--- YOUR TASK ---
Check each line of the records for "hyperlink"; collect those that have it.

Saved data entries:
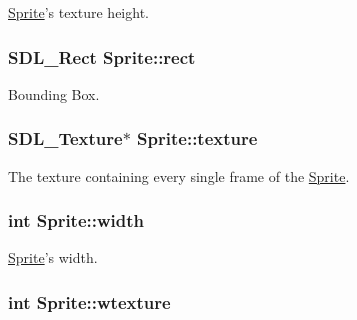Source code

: \hyperlink{class_sprite}{Sprite}'s texture height. 

\hypertarget{class_sprite_ab8ae1fcc8b8fb328583438cf1f0b6e2f}{
\subsubsection[{rect}]{\setlength{\rightskip}{0pt plus 5cm}S\-D\-L\-\_\-\-Rect Sprite\-::rect\hspace{0.3cm}{\ttfamily [protected]}}}\label{class_sprite_ab8ae1fcc8b8fb328583438cf1f0b6e2f}


Bounding Box. 

\hypertarget{class_sprite_a531ed274733d916261f49e1a2cbb6ba9}{
\subsubsection[{texture}]{\setlength{\rightskip}{0pt plus 5cm}S\-D\-L\-\_\-\-Texture$\ast$ Sprite\-::texture\hspace{0.3cm}{\ttfamily [protected]}}}\label{class_sprite_a531ed274733d916261f49e1a2cbb6ba9}


The texture containing every single frame of the \hyperlink{class_sprite}{Sprite}. 

\hypertarget{class_sprite_a0a3364944c5e361fc9e7ae406224d682}{
\subsubsection[{width}]{\setlength{\rightskip}{0pt plus 5cm}int Sprite\-::width\hspace{0.3cm}{\ttfamily [protected]}}}\label{class_sprite_a0a3364944c5e361fc9e7ae406224d682}


\hyperlink{class_sprite}{Sprite}'s width. 

\hypertarget{class_sprite_a342df27bc7e10f79c0bc4d89689e5bfe}{
\subsubsection[{wtexture}]{\setlength{\rightskip}{0pt plus 5cm}int Sprite\-::wtexture\hspace{0.3cm}{\ttfamily [protected]}}}\label{class_sprite_a342df27bc7e10f79c0bc4d89689e5bfe}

--- ANSWER SPACE ---
: \hyperlink{class_sprite}{Sprite}'s texture height. 
The texture containing every single frame of the \hyperlink{class_sprite}{Sprite}. 
\hyperlink{class_sprite}{Sprite}'s width. 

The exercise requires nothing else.